Emerson is reluctant to make overly far-reaching predictions on the future of quantum computing (“I don’t necessarily want to be in the game of making guesses,” he says, cautiously). But with error detection marshalling the output of quantum hardware, he’s still as optimistic as any quantum startup CEO about the game-changing applications that quantum processing could offer.

“Where it will come into play and have a massive societal impact first is where quantum computing provides a research, engineering and scientific tool,” he says. “Certainly in the first decade of quantum computing becoming commercially viable, it’s going to produce tremendous value in solving society’s biggest problems: in climate change, cures for cancer and other diseases… In the case of climate change [for example] what do we need? We need energy efficient materials. How do we get energy efficient materials? Well, these are quantum mechanical materials; quantum mechanics governs the transmission properties of electrical lines. It controls the absorptivity of solar panels. 

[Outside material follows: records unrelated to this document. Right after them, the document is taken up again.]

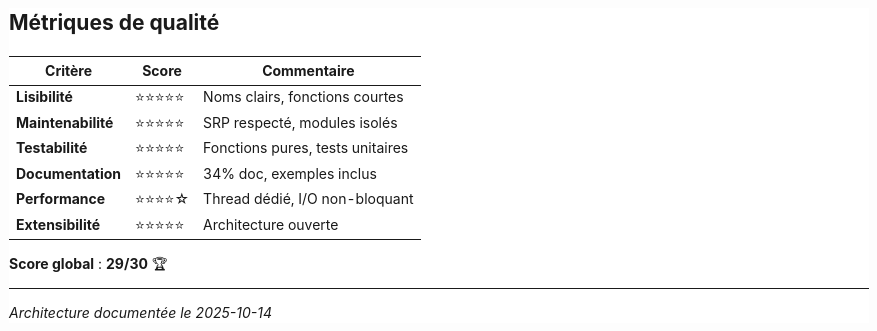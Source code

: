
## Métriques de qualité

| Critère | Score | Commentaire |
|---------|-------|-------------|
| **Lisibilité** | ⭐⭐⭐⭐⭐ | Noms clairs, fonctions courtes |
| **Maintenabilité** | ⭐⭐⭐⭐⭐ | SRP respecté, modules isolés |
| **Testabilité** | ⭐⭐⭐⭐⭐ | Fonctions pures, tests unitaires |
| **Documentation** | ⭐⭐⭐⭐⭐ | 34% doc, exemples inclus |
| **Performance** | ⭐⭐⭐⭐☆ | Thread dédié, I/O non-bloquant |
| **Extensibilité** | ⭐⭐⭐⭐⭐ | Architecture ouverte |

**Score global** : **29/30** 🏆

---

*Architecture documentée le 2025-10-14*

“Today, [these] problems are insurmountably hard because classical computers can’t effectively model the quantum mechanical effects. But it’s easy for a quantum computer to model those effects, because the quantum mechanical effects that are so hard to model with a conventional computer are natively present in the quantum hardware... If you have a few hundred atoms, each with a few electrons, determining some photo-absorption process, to classically simulate that requires a number of bits that’s exponentially larger than the number of electrons. If you have 200 electrons, you need 2^200 classical bits, which is inconceivably large. But a quantum computer would only need 200 qubits to solve that problem. Though they have to be 200 really good qubits; qubits that are so good that they’re beyond the conception of the best possible physical hardware we can get - which is why we need this error correction solution.”